_About this exercise_. Beginning at the top of the data below, restate every line word for word until the line containing "母亲腰和颈椎都不好，行动不便" has been included, and omit the pictures.

_Exercise material_.
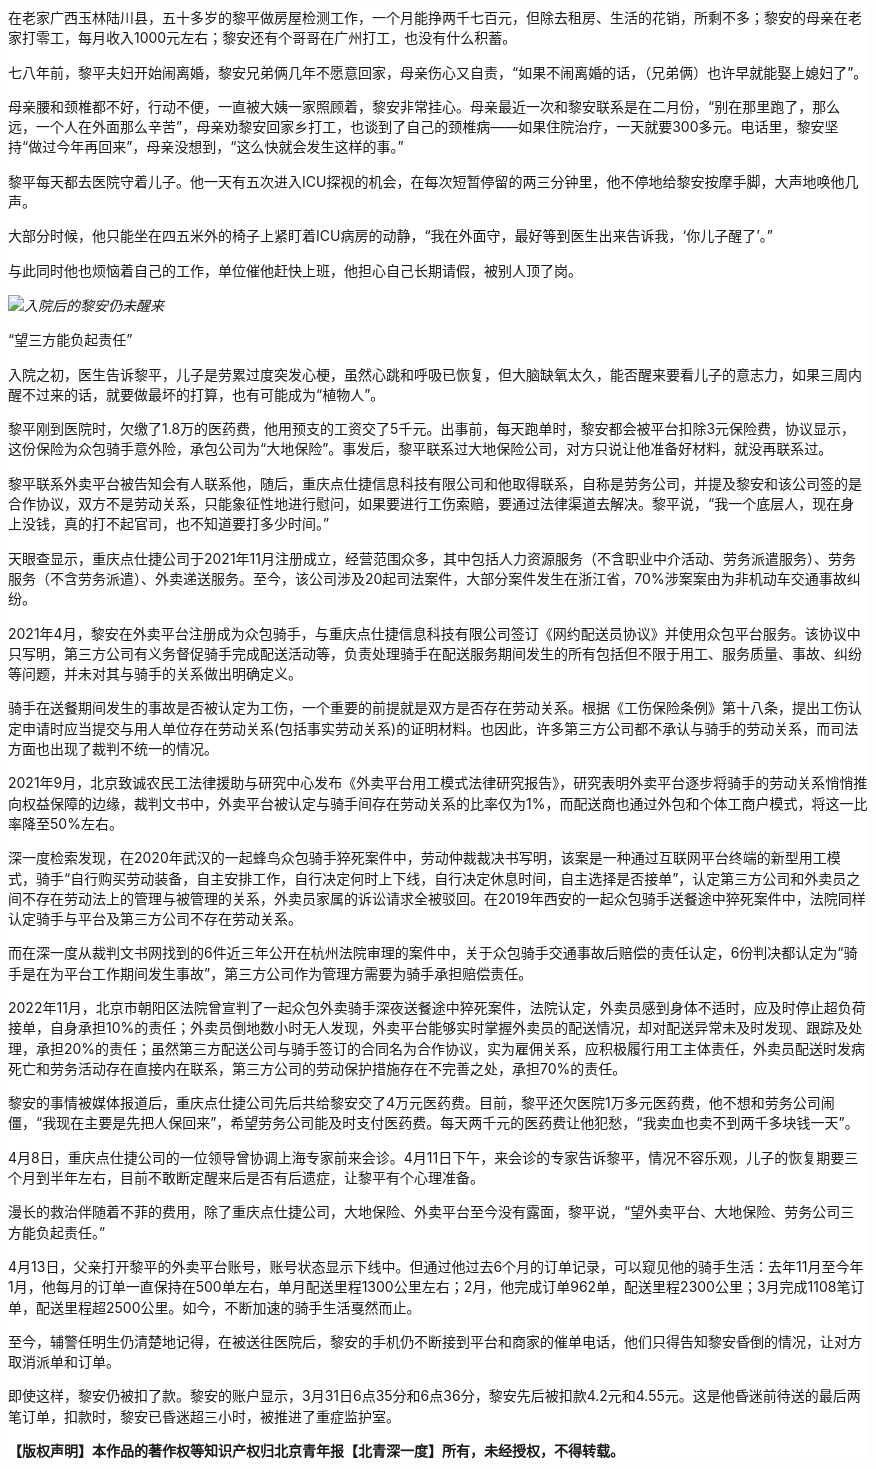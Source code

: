 在老家广西玉林陆川县，五十多岁的黎平做房屋检测工作，一个月能挣两千七百元，但除去租房、生活的花销，所剩不多；黎安的母亲在老家打零工，每月收入1000元左右；黎安还有个哥哥在广州打工，也没有什么积蓄。

七八年前，黎平夫妇开始闹离婚，黎安兄弟俩几年不愿意回家，母亲伤心又自责，“如果不闹离婚的话，（兄弟俩）也许早就能娶上媳妇了”。

母亲腰和颈椎都不好，行动不便，一直被大姨一家照顾着，黎安非常挂心。母亲最近一次和黎安联系是在二月份，“别在那里跑了，那么远，一个人在外面那么辛苦”，母亲劝黎安回家乡打工，也谈到了自己的颈椎病——如果住院治疗，一天就要300多元。电话里，黎安坚持“做过今年再回来”，母亲没想到，“这么快就会发生这样的事。”

黎平每天都去医院守着儿子。他一天有五次进入ICU探视的机会，在每次短暂停留的两三分钟里，他不停地给黎安按摩手脚，大声地唤他几声。

大部分时候，他只能坐在四五米外的椅子上紧盯着ICU病房的动静，“我在外面守，最好等到医生出来告诉我，‘你儿子醒了’。”

与此同时他也烦恼着自己的工作，单位催他赶快上班，他担心自己长期请假，被别人顶了岗。

![](https://inews.gtimg.com/om_bt/OVx_LgToz2TorB6oKcPvnCPLH6iZaK6ZgYwfCpJ_4XuAQAA/1000)_入院后的黎安仍未醒来_

“望三方能负起责任”

入院之初，医生告诉黎平，儿子是劳累过度突发心梗，虽然心跳和呼吸已恢复，但大脑缺氧太久，能否醒来要看儿子的意志力，如果三周内醒不过来的话，就要做最坏的打算，也有可能成为“植物人”。

黎平刚到医院时，欠缴了1.8万的医药费，他用预支的工资交了5千元。出事前，每天跑单时，黎安都会被平台扣除3元保险费，协议显示，这份保险为众包骑手意外险，承包公司为“大地保险”。事发后，黎平联系过大地保险公司，对方只说让他准备好材料，就没再联系过。

黎平联系外卖平台被告知会有人联系他，随后，重庆点仕捷信息科技有限公司和他取得联系，自称是劳务公司，并提及黎安和该公司签的是合作协议，双方不是劳动关系，只能象征性地进行慰问，如果要进行工伤索赔，要通过法律渠道去解决。黎平说，“我一个底层人，现在身上没钱，真的打不起官司，也不知道要打多少时间。”

天眼查显示，重庆点仕捷公司于2021年11月注册成立，经营范围众多，其中包括人力资源服务（不含职业中介活动、劳务派遣服务）、劳务服务（不含劳务派遣）、外卖递送服务。至今，该公司涉及20起司法案件，大部分案件发生在浙江省，70%涉案案由为非机动车交通事故纠纷。

2021年4月，黎安在外卖平台注册成为众包骑手，与重庆点仕捷信息科技有限公司签订《网约配送员协议》并使用众包平台服务。该协议中只写明，第三方公司有义务督促骑手完成配送活动等，负责处理骑手在配送服务期间发生的所有包括但不限于用工、服务质量、事故、纠纷等问题，并未对其与骑手的关系做出明确定义。

骑手在送餐期间发生的事故是否被认定为工伤，一个重要的前提就是双方是否存在劳动关系。根据《工伤保险条例》第十八条，提出工伤认定申请时应当提交与用人单位存在劳动关系(包括事实劳动关系)的证明材料。也因此，许多第三方公司都不承认与骑手的劳动关系，而司法方面也出现了裁判不统一的情况。

2021年9月，北京致诚农民工法律援助与研究中心发布《外卖平台用工模式法律研究报告》，研究表明外卖平台逐步将骑手的劳动关系悄悄推向权益保障的边缘，裁判文书中，外卖平台被认定与骑手间存在劳动关系的比率仅为1%，而配送商也通过外包和个体工商户模式，将这一比率降至50%左右。

深一度检索发现，在2020年武汉的一起蜂鸟众包骑手猝死案件中，劳动仲裁裁决书写明，该案是一种通过互联网平台终端的新型用工模式，骑手“自行购买劳动装备，自主安排工作，自行决定何时上下线，自行决定休息时间，自主选择是否接单”，认定第三方公司和外卖员之间不存在劳动法上的管理与被管理的关系，外卖员家属的诉讼请求全被驳回。在2019年西安的一起众包骑手送餐途中猝死案件中，法院同样认定骑手与平台及第三方公司不存在劳动关系。

而在深一度从裁判文书网找到的6件近三年公开在杭州法院审理的案件中，关于众包骑手交通事故后赔偿的责任认定，6份判决都认定为“骑手是在为平台工作期间发生事故”，第三方公司作为管理方需要为骑手承担赔偿责任。

2022年11月，北京市朝阳区法院曾宣判了一起众包外卖骑手深夜送餐途中猝死案件，法院认定，外卖员感到身体不适时，应及时停止超负荷接单，自身承担10%的责任；外卖员倒地数小时无人发现，外卖平台能够实时掌握外卖员的配送情况，却对配送异常未及时发现、跟踪及处理，承担20%的责任；虽然第三方配送公司与骑手签订的合同名为合作协议，实为雇佣关系，应积极履行用工主体责任，外卖员配送时发病死亡和劳务活动存在直接内在联系，第三方公司的劳动保护措施存在不完善之处，承担70%的责任。

黎安的事情被媒体报道后，重庆点仕捷公司先后共给黎安交了4万元医药费。目前，黎平还欠医院1万多元医药费，他不想和劳务公司闹僵，“我现在主要是先把人保回来”，希望劳务公司能及时支付医药费。每天两千元的医药费让他犯愁，“我卖血也卖不到两千多块钱一天”。

4月8日，重庆点仕捷公司的一位领导曾协调上海专家前来会诊。4月11日下午，来会诊的专家告诉黎平，情况不容乐观，儿子的恢复期要三个月到半年左右，目前不敢断定醒来后是否有后遗症，让黎平有个心理准备。

漫长的救治伴随着不菲的费用，除了重庆点仕捷公司，大地保险、外卖平台至今没有露面，黎平说，“望外卖平台、大地保险、劳务公司三方能负起责任。”

4月13日，父亲打开黎平的外卖平台账号，账号状态显示下线中。但通过他过去6个月的订单记录，可以窥见他的骑手生活：去年11月至今年1月，他每月的订单一直保持在500单左右，单月配送里程1300公里左右；2月，他完成订单962单，配送里程2300公里；3月完成1108笔订单，配送里程超2500公里。如今，不断加速的骑手生活戛然而止。

至今，辅警任明生仍清楚地记得，在被送往医院后，黎安的手机仍不断接到平台和商家的催单电话，他们只得告知黎安昏倒的情况，让对方取消派单和订单。

即使这样，黎安仍被扣了款。黎安的账户显示，3月31日6点35分和6点36分，黎安先后被扣款4.2元和4.55元。这是他昏迷前待送的最后两笔订单，扣款时，黎安已昏迷超三小时，被推进了重症监护室。

**【版权声明】本作品的著作权等知识产权归北京青年报【北青深一度】所有，未经授权，不得转载。**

_Written response_.
Source code

: 在老家广西玉林陆川县，五十多岁的黎平做房屋检测工作，一个月能挣两千七百元，但除去租房、生活的花销，所剩不多；黎安的母亲在老家打零工，每月收入1000元左右；黎安还有个哥哥在广州打工，也没有什么积蓄。

七八年前，黎平夫妇开始闹离婚，黎安兄弟俩几年不愿意回家，母亲伤心又自责，“如果不闹离婚的话，（兄弟俩）也许早就能娶上媳妇了”。

母亲腰和颈椎都不好，行动不便，一直被大姨一家照顾着，黎安非常挂心。母亲最近一次和黎安联系是在二月份，“别在那里跑了，那么远，一个人在外面那么辛苦”，母亲劝黎安回家乡打工，也谈到了自己的颈椎病——如果住院治疗，一天就要300多元。电话里，黎安坚持“做过今年再回来”，母亲没想到，“这么快就会发生这样的事。”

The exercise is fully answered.